PROBLEM DESCRIPTION - Report every line of the listing below in which the string "enviroment" occurs.

RECORDS SHOWN -
┏━━

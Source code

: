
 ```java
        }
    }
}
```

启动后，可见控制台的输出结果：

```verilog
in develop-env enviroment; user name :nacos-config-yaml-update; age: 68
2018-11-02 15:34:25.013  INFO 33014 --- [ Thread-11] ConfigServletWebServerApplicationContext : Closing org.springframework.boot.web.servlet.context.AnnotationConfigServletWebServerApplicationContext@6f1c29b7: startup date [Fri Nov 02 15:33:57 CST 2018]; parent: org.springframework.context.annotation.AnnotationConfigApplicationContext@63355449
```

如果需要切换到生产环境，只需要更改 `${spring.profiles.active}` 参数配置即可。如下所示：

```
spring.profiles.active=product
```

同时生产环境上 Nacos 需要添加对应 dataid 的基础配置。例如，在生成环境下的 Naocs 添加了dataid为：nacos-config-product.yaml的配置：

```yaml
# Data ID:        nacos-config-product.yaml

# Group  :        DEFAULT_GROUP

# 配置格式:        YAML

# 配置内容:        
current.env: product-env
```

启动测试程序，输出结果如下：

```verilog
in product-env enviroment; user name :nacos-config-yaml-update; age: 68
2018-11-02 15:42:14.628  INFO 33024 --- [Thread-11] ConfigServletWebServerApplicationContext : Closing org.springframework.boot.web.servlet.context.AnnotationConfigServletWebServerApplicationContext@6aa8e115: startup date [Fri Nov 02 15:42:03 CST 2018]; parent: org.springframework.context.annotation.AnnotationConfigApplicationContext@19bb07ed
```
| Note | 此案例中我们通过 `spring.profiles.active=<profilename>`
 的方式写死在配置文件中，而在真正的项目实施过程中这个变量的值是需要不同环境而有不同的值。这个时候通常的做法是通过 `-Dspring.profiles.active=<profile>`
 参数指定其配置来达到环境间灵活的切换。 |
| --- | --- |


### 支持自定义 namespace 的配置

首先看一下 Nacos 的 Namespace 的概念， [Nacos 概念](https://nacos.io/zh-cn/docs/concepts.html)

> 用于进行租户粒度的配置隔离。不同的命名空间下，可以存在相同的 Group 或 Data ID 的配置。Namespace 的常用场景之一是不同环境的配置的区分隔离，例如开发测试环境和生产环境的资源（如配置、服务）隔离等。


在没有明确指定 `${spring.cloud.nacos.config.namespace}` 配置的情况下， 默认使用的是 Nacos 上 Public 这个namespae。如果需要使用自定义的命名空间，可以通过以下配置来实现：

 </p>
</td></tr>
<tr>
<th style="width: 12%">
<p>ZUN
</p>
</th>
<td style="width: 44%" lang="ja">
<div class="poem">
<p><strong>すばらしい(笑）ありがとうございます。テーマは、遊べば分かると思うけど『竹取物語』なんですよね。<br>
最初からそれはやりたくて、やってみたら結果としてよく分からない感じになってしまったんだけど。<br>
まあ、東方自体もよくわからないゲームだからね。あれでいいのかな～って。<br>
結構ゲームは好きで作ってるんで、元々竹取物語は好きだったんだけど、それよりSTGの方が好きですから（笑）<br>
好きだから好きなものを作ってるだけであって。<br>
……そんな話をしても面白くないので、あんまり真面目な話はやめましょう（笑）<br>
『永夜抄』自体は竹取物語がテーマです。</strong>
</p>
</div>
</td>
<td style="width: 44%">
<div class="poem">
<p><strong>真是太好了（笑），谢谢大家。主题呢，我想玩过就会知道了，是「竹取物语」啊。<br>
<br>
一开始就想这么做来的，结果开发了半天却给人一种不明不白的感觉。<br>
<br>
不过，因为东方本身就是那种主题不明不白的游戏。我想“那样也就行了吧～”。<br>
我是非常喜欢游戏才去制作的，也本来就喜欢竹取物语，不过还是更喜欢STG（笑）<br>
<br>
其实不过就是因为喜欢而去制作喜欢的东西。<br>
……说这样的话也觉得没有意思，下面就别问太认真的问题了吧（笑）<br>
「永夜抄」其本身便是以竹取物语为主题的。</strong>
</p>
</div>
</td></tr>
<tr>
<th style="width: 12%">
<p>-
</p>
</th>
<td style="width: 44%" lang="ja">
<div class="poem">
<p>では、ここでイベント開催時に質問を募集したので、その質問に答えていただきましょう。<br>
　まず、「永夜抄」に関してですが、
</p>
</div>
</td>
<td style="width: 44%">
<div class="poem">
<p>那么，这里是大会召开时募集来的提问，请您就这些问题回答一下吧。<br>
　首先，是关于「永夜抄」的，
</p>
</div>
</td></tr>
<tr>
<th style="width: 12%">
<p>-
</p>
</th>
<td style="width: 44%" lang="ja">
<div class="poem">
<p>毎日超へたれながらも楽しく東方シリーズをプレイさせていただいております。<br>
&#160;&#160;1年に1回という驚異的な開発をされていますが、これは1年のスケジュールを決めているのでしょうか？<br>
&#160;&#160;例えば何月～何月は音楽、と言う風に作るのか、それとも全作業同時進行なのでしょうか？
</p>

┗━━

OUTPUT FOR THIS TASK -
in develop-env enviroment; user name :nacos-config-yaml-update; age: 68
in product-env enviroment; user name :nacos-config-yaml-update; age: 68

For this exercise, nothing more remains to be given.